Nilekani begins tough task

Nandan Nilekani, newly appointed non-executive chairman of Infosys, started his first day in office with a great deal of gusto and goodwill, packing in a board meeting between two conference calls that were designed to soothe the concerns of investors and clients.

By Our Special Correspondent in Bangalore
  • Published 26.08.17
  •  
Nilekani in Bangalore. (PTI)

Bangalore, Aug. 25: Nandan Nilekani, newly appointed non-executive chairman of Infosys, started his first day in office with a great deal of gusto and goodwill, packing in a board meeting between two conference calls that were designed to soothe the concerns of investors and clients.

At the end of day, he looked frazzled and irritable after stonewalling a barrage of questions from reporters who wanted to know what role the promoters, especially founder N.R. Narayana Murthy, would play in the future.

Another question was whether the gag order on outgoing CEO and managing director Vishal Sikka would effectively scupper Murthy's original demand to place the three investigation reports into the controversial Panaya buyout in 2015 in the public domain.

Nilekani attempted to play down the war of words between the board of directors and Murthy that eventually led to the exit of Sikka, former chairman R. Seshasayee and two overseas directors.

The move to bring about a rapprochement between Murthy -- whom Nilekani labelled as the father of corporate governance in India - and the board began with a feeble attempt at an apology for its statement on August 18 in which it slammed Murthy for unleashing a continuous assault on Sikka that became "the primary reason" for the CEO's dramatic decision to resign.

Exactly a week later, the company issued a statement in which it said: "The Board believes it to be unfortunate that various differences of opinion have arisen between Mr.

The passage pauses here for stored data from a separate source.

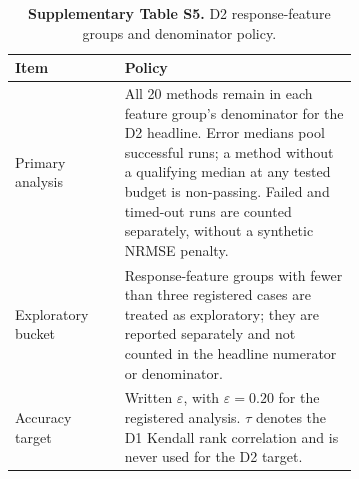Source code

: \begin{table}[htbp]
\centering
\caption{\textbf{Supplementary Table S5.} D2 response-feature groups and denominator policy.}
\label{tab:si_d2_policy}
\SITableFont
\begin{tabular}{@{}lp{0.68\linewidth}@{}}
\toprule
\textbf{Item} & \textbf{Policy} \\
\midrule
Primary analysis & All 20 methods remain in each feature group's denominator for the D2 headline. Error medians pool successful runs; a method without a qualifying median at any tested budget is non-passing. Failed and timed-out runs are counted separately, without a synthetic NRMSE penalty. \\
Exploratory bucket & Response-feature groups with fewer than three registered cases are treated as exploratory; they are reported separately and not counted in the headline numerator or denominator. \\
Accuracy target & Written $\varepsilon$, with $\varepsilon=0.20$ for the registered analysis. $\tau$ denotes the D1 Kendall rank correlation and is never used for the D2 target. \\
\bottomrule
\end{tabular}
\end{table}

Murthy and the Board in the recent past. The Board wishes to express that it was not its intention to cause Mr. Murthy or any other affected person any personal distress or anguish while stating its point of view."

Nilekani stonewalled all questions based on allegations by promoters, mainly Murthy, and said: "I am not going to run this company based on Twitter and TV channels."

Nilekani also tried to gloss over the fact that almost everyone was conflicted in some way or the others: the founders themselves have spoken and voted very differently over resolutions that the board placed before the shareholders in the past year.

The new chairman said he wanted to start working on ways to build the future for the company. He said he intended to protect the interests of all the shareholders in the company - not just the founders - and lay out the new strategy plan for the company in October after various confabulations.

He said his first priority was to start the search for a new chief executive officer and then induct new members into the board of directors.

Nilekani said the company would scout for the new CEO "internally, externally and from the Infosys alumni - people who have gone or climbed to leadership positions in other companies".

"My biggest job as chairman is to ensure alignment between the board and all the shareholders, make sure that we bring down noise in the system and ensure everybody goes back to work to do what they have to do which will build a very strong Infosys," he said.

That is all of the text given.